(Source texts of formatted documents)
/---

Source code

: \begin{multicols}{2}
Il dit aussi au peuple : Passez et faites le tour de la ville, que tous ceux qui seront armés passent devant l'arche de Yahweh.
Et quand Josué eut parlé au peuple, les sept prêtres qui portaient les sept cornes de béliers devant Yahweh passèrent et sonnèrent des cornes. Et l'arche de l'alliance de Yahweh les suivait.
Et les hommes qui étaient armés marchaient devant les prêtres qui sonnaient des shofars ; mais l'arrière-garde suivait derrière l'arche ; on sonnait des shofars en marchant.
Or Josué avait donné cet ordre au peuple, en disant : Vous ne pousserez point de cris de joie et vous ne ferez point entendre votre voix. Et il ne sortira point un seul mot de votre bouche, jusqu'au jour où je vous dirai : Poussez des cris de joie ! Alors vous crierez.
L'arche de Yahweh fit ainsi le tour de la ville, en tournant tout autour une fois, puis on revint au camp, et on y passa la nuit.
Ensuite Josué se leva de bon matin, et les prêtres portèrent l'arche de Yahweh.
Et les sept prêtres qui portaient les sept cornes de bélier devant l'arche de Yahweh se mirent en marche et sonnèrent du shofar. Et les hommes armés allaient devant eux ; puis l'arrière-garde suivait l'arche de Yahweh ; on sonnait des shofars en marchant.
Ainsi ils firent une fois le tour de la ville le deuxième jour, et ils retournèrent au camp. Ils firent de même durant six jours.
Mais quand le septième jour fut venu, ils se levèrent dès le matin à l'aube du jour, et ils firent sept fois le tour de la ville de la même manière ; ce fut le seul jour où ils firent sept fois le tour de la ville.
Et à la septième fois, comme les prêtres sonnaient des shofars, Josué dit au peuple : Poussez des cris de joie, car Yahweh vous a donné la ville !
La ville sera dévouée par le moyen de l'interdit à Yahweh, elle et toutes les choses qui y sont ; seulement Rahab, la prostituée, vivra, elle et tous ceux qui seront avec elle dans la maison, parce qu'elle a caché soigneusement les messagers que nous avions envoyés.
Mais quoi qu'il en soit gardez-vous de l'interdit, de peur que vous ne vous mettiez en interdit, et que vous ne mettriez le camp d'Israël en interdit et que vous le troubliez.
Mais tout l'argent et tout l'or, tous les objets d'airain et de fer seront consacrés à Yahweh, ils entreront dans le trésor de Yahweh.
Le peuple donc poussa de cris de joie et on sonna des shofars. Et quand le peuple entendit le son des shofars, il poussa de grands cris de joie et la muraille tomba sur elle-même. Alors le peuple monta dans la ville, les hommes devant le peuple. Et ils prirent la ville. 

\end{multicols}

\---

Reproduce all the data word for word.

Source code

: \begin{multicols}{2}
Il dit aussi au peuple : Passez et faites le tour de la ville, que tous ceux qui seront armés passent devant l'arche de Yahweh.
Et quand Josué eut parlé au peuple, les sept prêtres qui portaient les sept cornes de béliers devant Yahweh passèrent et sonnèrent des cornes. Et l'arche de l'alliance de Yahweh les suivait.
Et les hommes qui étaient armés marchaient devant les prêtres qui sonnaient des shofars ; mais l'arrière-garde suivait derrière l'arche ; on sonnait des shofars en marchant.
Or Josué avait donné cet ordre au peuple, en disant : Vous ne pousserez point de cris de joie et vous ne ferez point entendre votre voix. Et il ne sortira point un seul mot de votre bouche, jusqu'au jour où je vous dirai : Poussez des cris de joie ! Alors vous crierez.
L'arche de Yahweh fit ainsi le tour de la ville, en tournant tout autour une fois, puis on revint au camp, et on y passa la nuit.
Ensuite Josué se leva de bon matin, et les prêtres portèrent l'arche de Yahweh.
Et les sept prêtres qui portaient les sept cornes de bélier devant l'arche de Yahweh se mirent en marche et sonnèrent du shofar. Et les hommes armés allaient devant eux ; puis l'arrière-garde suivait l'arche de Yahweh ; on sonnait des shofars en marchant.
Ainsi ils firent une fois le tour de la ville le deuxième jour, et ils retournèrent au camp. Ils firent de même durant six jours.
Mais quand le septième jour fut venu, ils se levèrent dès le matin à l'aube du jour, et ils firent sept fois le tour de la ville de la même manière ; ce fut le seul jour où ils firent sept fois le tour de la ville.
Et à la septième fois, comme les prêtres sonnaient des shofars, Josué dit au peuple : Poussez des cris de joie, car Yahweh vous a donné la ville !
La ville sera dévouée par le moyen de l'interdit à Yahweh, elle et toutes les choses qui y sont ; seulement Rahab, la prostituée, vivra, elle et tous ceux qui seront avec elle dans la maison, parce qu'elle a caché soigneusement les messagers que nous avions envoyés.
Mais quoi qu'il en soit gardez-vous de l'interdit, de peur que vous ne vous mettiez en interdit, et que vous ne mettriez le camp d'Israël en interdit et que vous le troubliez.
Mais tout l'argent et tout l'or, tous les objets d'airain et de fer seront consacrés à Yahweh, ils entreront dans le trésor de Yahweh.
Le peuple donc poussa de cris de joie et on sonna des shofars. Et quand le peuple entendit le son des shofars, il poussa de grands cris de joie et la muraille tomba sur elle-même. Alors le peuple monta dans la ville, les hommes devant le peuple. Et ils prirent la ville. 

\end{multicols}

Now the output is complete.